Li Bingxuan mengangkat kepala, matanya dingin tanpa emosi, berkata datar, “Apa aku menyuruhmu mengangkat tangan?”
“Eh!” Liu Fang tertegun, wajahnya seketika merah padam hingga ke telinga, komat-kamit, “Saya tahu namanya, juga tahu khasiatnya...”
Wajah cantik Li Bingxuan yang dingin melirik ke arah Wu Hao, berkata tenang, “Tanaman ini bernama Putri Salju.”
“Ya!” Liu Fang bersorak pelan. Benar, jawabannya tepat! Putri Salju berkhasiat menurunkan panas, melancarkan buang air kecil, menyembuhkan racun, dan menghilangkan bengkak!
Namun Li Bingxuan melirik dingin pada Liu Fang yang bersorak, suaranya tetap tenang, “Ini adalah hasil sambungan antara Putri Salju dan Artemisia Putih. Artemisia sebagai akar di bawah, Putri Salju tumbuh di atas, dan menghasilkan buah yang bisa dipakai sebagai obat.”
Liu Fang yang sedang bersorak tiba-tiba terdiam, sudut bibirnya langsung menegang, alisnya mengerut, pikirannya kosong—ternyata ia salah mengenali.
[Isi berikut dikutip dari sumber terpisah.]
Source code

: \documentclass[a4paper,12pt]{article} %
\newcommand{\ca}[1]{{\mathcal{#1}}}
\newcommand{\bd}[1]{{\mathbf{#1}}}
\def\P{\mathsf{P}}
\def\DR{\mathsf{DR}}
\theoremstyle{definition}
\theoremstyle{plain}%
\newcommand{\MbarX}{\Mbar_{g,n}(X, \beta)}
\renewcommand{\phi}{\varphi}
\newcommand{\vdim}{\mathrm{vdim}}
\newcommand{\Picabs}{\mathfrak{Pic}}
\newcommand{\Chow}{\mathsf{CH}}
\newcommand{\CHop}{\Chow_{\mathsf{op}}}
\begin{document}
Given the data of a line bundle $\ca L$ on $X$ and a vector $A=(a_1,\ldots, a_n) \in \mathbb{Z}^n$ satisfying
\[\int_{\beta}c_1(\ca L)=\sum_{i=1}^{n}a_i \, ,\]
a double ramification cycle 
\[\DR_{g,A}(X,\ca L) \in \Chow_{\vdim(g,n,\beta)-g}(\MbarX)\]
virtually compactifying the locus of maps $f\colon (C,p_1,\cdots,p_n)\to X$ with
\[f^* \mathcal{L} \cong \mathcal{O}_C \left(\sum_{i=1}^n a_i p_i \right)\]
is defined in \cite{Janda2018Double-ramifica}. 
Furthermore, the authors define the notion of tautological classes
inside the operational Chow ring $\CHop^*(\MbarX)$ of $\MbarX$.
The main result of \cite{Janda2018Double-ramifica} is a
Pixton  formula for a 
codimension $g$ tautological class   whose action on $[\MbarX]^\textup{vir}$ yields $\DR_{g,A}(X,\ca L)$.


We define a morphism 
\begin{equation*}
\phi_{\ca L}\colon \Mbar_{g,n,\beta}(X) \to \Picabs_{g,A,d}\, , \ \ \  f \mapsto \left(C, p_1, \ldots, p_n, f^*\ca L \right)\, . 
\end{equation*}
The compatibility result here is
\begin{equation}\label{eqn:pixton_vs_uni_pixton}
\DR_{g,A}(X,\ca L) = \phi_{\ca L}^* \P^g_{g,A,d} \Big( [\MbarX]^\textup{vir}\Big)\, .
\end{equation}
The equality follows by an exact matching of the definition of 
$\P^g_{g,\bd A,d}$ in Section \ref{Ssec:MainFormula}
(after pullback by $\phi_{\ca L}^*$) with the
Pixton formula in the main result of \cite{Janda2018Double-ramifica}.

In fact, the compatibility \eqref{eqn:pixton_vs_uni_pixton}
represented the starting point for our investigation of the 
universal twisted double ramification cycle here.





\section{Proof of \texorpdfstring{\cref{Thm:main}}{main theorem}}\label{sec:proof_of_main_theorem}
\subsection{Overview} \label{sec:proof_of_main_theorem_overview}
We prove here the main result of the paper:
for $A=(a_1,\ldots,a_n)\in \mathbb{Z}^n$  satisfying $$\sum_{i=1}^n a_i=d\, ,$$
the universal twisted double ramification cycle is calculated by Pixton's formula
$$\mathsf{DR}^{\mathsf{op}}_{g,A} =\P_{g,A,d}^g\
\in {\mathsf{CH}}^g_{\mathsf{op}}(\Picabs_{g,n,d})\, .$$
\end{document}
Tak apa, pasti Wu Hao juga salah! Ini terlalu mudah untuk keliru!
Wu Hao di sampingnya, rasa penasarannya hampir meledak, seperti ribuan semut menggelitik hatinya—cepat katakan, cepat, aku ingin segera meneliti!
Li Bingxuan memegang kertas jawaban, berkata datar, “Orang yang menjawab benar adalah Wu Hao.”
Wu Wei dan Zhang Jing menatap Wu Hao dengan mata berbinar. Xiao Hao benar-benar menjawab dengan tepat! Wu Wei tak tahan, langsung berseru, “Xiao Hao, apa kau juga kuliah di jurusan pengobatan tradisional?”
“Tidak, hanya sedikit belajar,” jawab Wu Hao.
Wu Wei dan Zhang Jing ternganga, menurut mereka, menjadi peneliti di Lembaga Pertanian tingkat daerah saja sudah terlalu merendahkan Wu Hao!
Pria berwajah persegi dan dua peneliti lain membelalak, tak menyangka sama sekali Wu Hao bisa menjawab benar! Harus diketahui, tanaman hasil sambungan jauh lebih sulit dikenali, bahkan oleh ahli sekalipun, bisa saja salah.
Tubuh Liu Fang bergetar, ia terdiam di tempat, matanya kosong, pikirannya melayang. Tanaman hasil sambungan? Sebagai peneliti dadakan, mana mungkin aku bisa mengenali tanaman itu?
“Jangan senang dulu,” Li Bingxuan menyiramkan air dingin, berkata datar, “Kalau tak bisa menjelaskan alasan penyambungannya dan hasil akhirnya, jangan harap diterima.”
Li Bingxuan melirik Wu Hao, hatinya sebal, teringat tingkah aneh Wu Hao pagi dan siang tadi, sifat angkuhnya jadi makin sulit menahan emosi. Ia sungguh heran, sudah memilih tanaman sesulit ini, kenapa pemuda itu masih bisa menjawab? Kalau begitu, khasiat hasil penyambungannya pasti takkan bisa dia jawab! Bahkan ahli pun nyaris tak mampu menjawabnya.